Technology development Trend
In fact, from the development of the whole graph database so many products, basically can be divided into three stages, some graph database manufacturers themselves will do some definition of its development: 1.0, 2.0, 3.0. However, there is no authoritative definition, we also made a subdivision of it according to our understanding:
At first, it was stand-alone, storage and computing, and then it could do parallel computing, which is just like some systems that do more off-line computing, but this kind of parallel computing cannot meet the interactive capability. Some products have been updated to 3.0, which means that both computing and storage capabilities are scalable, and some products can do parallel computing, which means that the point at which a task is received can be divided up and multiple points can collaborate to do the computation.

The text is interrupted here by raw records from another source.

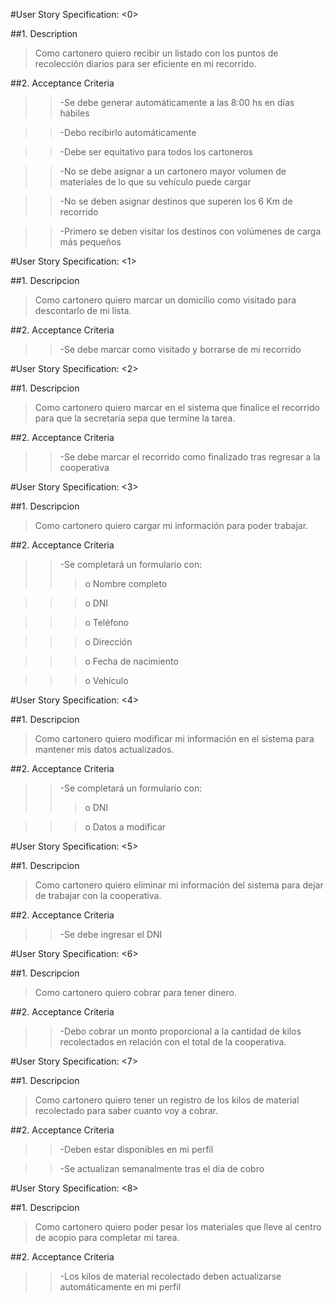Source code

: #User Story Specification: <0>

##1.	Description

>Como cartonero quiero recibir un listado con los puntos de recolección diarios para ser eficiente en mi recorrido.

##2.	Acceptance Criteria

>>-Se debe generar automáticamente a las 8:00 hs en días hábiles

>>-Debo recibirlo automáticamente

>>-Debe ser equitativo para todos los cartoneros

>>-No se debe asignar a un cartonero mayor volumen de materiales de lo que su vehículo puede cargar

>>-No se deben asignar destinos que superen los 6 Km de recorrido

>>-Primero se deben visitar los destinos con volúmenes de carga más pequeños


#User Story Specification: <1>

##1.	Descripcion

>Como cartonero quiero marcar un domicilio como visitado para descontarlo de mi lista.

##2. Acceptance Criteria

>>-Se debe marcar como visitado y borrarse de mi recorrido


#User Story Specification: <2>

##1.	Descripcion

>Como cartonero quiero marcar en el sistema que finalice el recorrido para que la secretaria sepa que termine la tarea.

##2. Acceptance Criteria

>>-Se debe marcar el recorrido como finalizado tras regresar a la cooperativa


#User Story Specification: <3>

##1.	Descripcion

>Como cartonero quiero cargar mi información para poder trabajar.

##2. Acceptance Criteria

>>-Se completará un formulario con: 
>>>o	Nombre completo

>>>o	DNI

>>>o	Teléfono

>>>o 	Dirección

>>>o 	Fecha de nacimiento

>>>o 	Vehículo


#User Story Specification: <4>

##1.	Descripcion

>Como cartonero quiero modificar mi información en el sistema para mantener mis datos actualizados.

##2. Acceptance Criteria

>>-Se completará un formulario con:
>>>o	DNI

>>>o	Datos a modificar


#User Story Specification: <5>

##1.	Descripcion

>Como cartonero quiero eliminar mi información del sistema para dejar de trabajar con la cooperativa.

##2. Acceptance Criteria

>>-Se debe ingresar el DNI


#User Story Specification: <6>

##1.	Descripcion

>Como cartonero quiero cobrar para tener dinero.

##2. Acceptance Criteria

>>-Debo cobrar un monto proporcional a la cantidad de kilos recolectados en relación con el total de la cooperativa.


#User Story Specification: <7>

##1.	Descripcion

>Como cartonero quiero tener un registro de los kilos de material recolectado para saber cuanto voy a cobrar.

##2. Acceptance Criteria

>>-Deben estar disponibles en mi perfil

>>-Se actualizan semanalmente tras el día de cobro


#User Story Specification: <8>

##1.	Descripcion

>Como cartonero quiero poder pesar los materiales que lleve al centro de acopio para completar mi tarea.

##2. Acceptance Criteria

>>-Los kilos de material recolectado deben actualizarse automáticamente en mi perfil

3. Figure database practice in Everbright Bank
1. Application scenarios of banking industry
Here are some typical scenes we did in Everbright:
For examination and approval of the credit business process, for example, because credit is a risk control links of examination and approval, then do an enterprise loan we’ll focus on what are you holding, are you holding company, such a complex structure inside should be for you to do something such as restrictions on the credit lines, because you risk conduction.
Money laundering, family recusal, family recusal is actually internal audit,That means making sure there’s no connection between the business and the employee you’re currently auditing the loan.
Audit analysis business (simplified) logical data model
Let’s briefly draw a picture of some of the elements that will appear in it:
It was really just a gesture. However, the data volume of the graph database itself is quite high for a real scenario, because it would be large if each edge reflected the transaction. This is a different product of RDF, which is relatively small in volume.
For example, Freebase, which was acquired by Google before, makes a knowledge graph. Its maximum volume is more than 3 billion, but if we do actual business volume, this number is easily broken through. In fact, the challenges faced by databases in the service industry are different from those faced by traditional RDF storage.
2. System architecture
This is a simple architectural level representation:
That’s my main point.If you are interested, you can leave a message to communicate with me!
Q & A
Q: If our order of magnitude is up to billions of edges and billions of nodes, we may be more concerned about performance when calculating shortest paths. Do you have any suggestions on graph database selection? We have seen Dgraph before but have not actually tested it. Do you think Dgraph meets our requirements of data volume and performance?
A: As for the billions of points and edges, I personally feel the amount of data we looked at before, because we had communicated with Neo4j at that time, and Neo4j was relatively mature. When we talked with it, the official explanation of Neo4j was that it thought it could hold up at this amount. I said stand-alone version. Because a few billion is not a lot of data.
Another consideration in choosing a product is not a matter of magnitude, but an ecological one, to ensure that it is supported by both our own capabilities and the capabilities of knowledge vendors. The biggest problem with Neo4j is that it has not been implemented in China. If you have enough ability to control it, it is ok. However, if you do not have the ability, domestic companies do not have the actual support ability, which is a potential risk.